Sam Page knows the devastating effects inflexible standard restrictions limiting or closing businesses has on our economy. On May 17, Sam Page told KMOX that he will be watching closely to make sure businesses reopening doesn’t lead to a new surge in cases. So here we are, $24 million budgeted for “Economic Recovery” to help businesses stay open, businesses being closely watched since May, and procedures in place which allow some businesses and activities to submit a plan to DPH to open and operate safely. With all this, “I don’t get” the Nov. 12 Public Health Order.
The order imposes inflexible standard shutdowns on indoor dining and drinking establishments and limits on non-essential businesses to 25 percent capacity yet allows for businesses such as entertainment and concert venues, professional sporting events, youth sporting activities, and casinos to open and operate safely under a plan approved by DPH. So, Sam Page, please help us understand, we have the money to help businesses stay open safely and to pay DPH to administer oversight and enforcement of a plan allowing certain businesses and activities to operate, but you can’t figure out a procedure that would give all business, especially food and beverage establishments, the ability to submit a plan to DPH specific to the business’s conditions which could allow the business to open and operate safely instead of forcing harsh inflexible standard restrictions?

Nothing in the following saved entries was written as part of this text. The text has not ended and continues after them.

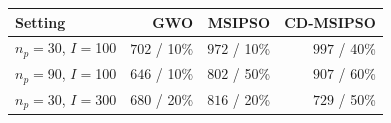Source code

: \begin{tabular}{lrrr}
\hline
Setting & GWO & MSIPSO & CD-MSIPSO \\
\hline
$n_p{=}$30, $I{=}$100 & $702$ / 10\% & $972$ / 10\% & $997$ / 40\% \\
$n_p{=}$90, $I{=}$100 & $646$ / 10\% & $802$ / 50\% & $907$ / 60\% \\
$n_p{=}$30, $I{=}$300 & $680$ / 20\% & $816$ / 20\% & $729$ / 50\% \\
\hline
\end{tabular}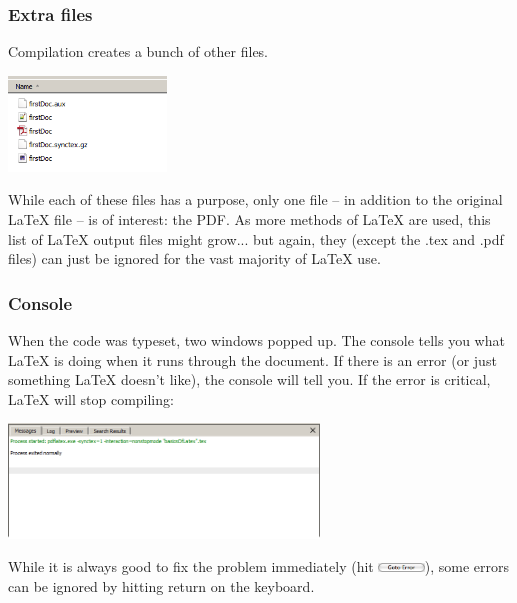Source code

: \documentclass[slidestop,compress,mathserif]{beamer}
\begin{document}
\begin{frame} \frametitle{Extra files}
Compilation creates a bunch of other files.
\begin{center}
	\includegraphics[height=1.0in]{basicsOfLatex/gettingStarted/texstudioExtraFiles}
\end{center}

While each of these files has a purpose, only one file -- in addition to the original LaTeX file -- is of interest: the PDF. As more methods of LaTeX are used, this list of LaTeX output files might grow... but again, they (except the .tex and .pdf files) can just be ignored for the vast majority of LaTeX use.
\end{frame}

\begin{frame} \frametitle{Console}
When the code was typeset, two windows popped up. The {\color{highlight}console} tells you what LaTeX is doing when it runs through the document. If there is an error (or just something LaTeX doesn't like), the console will tell you. If the error is critical, LaTeX will stop compiling:
	\begin{center}
		\includegraphics[height=1.2in]{basicsOfLatex/gettingStarted/texstudioConsole}
	\end{center}
While it is always good to fix the problem immediately (hit \includegraphics[height=0.25cm]{basicsOfLatex/gettingStarted/gotoError}), some errors can be ignored by hitting {\color{highlight}return} on the keyboard.
\end{frame}
\end{document}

Sam Page should not be enacting strategies that unnecessarily restrict a business that can operate safely. Enacting draconian rules and not considering a business’s ability to open and operate safely based on a business’s specific operating and safety procedures consistent with CDC, DPH, and other expert guidelines, is an abuse of government power and hurts the people of St. Louis County. We are at a point where you can make decisions on restricting businesses based on a business’s specific capabilities to operate safely. St. Louis County has the means and money to accomplish this. You must revise the order and give every business the opportunity to submit a plan to DPH showing it can open and operate safely.
Jack B. Spooner is a lifelong St. Louis County resident and small business owner.